Exercise goal: Determine how many lines in the records hold the word "Rare". Return the number alone.

Recorded information:
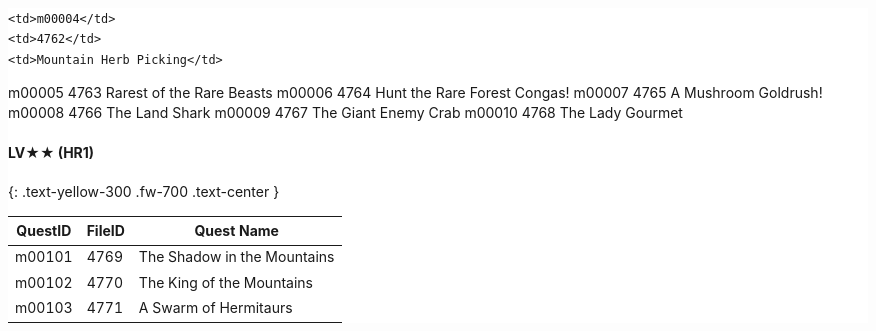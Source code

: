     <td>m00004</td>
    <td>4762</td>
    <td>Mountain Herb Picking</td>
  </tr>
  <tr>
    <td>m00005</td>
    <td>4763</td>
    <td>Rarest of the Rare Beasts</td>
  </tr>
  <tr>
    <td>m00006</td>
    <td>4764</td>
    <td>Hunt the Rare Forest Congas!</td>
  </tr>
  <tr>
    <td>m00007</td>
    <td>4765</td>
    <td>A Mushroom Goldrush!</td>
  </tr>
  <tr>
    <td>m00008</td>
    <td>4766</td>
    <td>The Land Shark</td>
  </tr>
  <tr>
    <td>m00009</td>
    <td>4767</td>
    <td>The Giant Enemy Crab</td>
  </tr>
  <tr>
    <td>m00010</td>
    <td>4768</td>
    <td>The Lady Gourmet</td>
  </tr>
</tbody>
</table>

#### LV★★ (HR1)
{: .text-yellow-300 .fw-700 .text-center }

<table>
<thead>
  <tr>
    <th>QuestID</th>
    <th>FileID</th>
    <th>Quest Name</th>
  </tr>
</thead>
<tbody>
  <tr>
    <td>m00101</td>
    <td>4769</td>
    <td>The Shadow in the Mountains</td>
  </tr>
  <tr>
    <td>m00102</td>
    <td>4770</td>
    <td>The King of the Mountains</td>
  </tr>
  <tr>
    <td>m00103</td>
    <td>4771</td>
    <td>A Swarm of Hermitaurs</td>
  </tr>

Output for this exercise: 2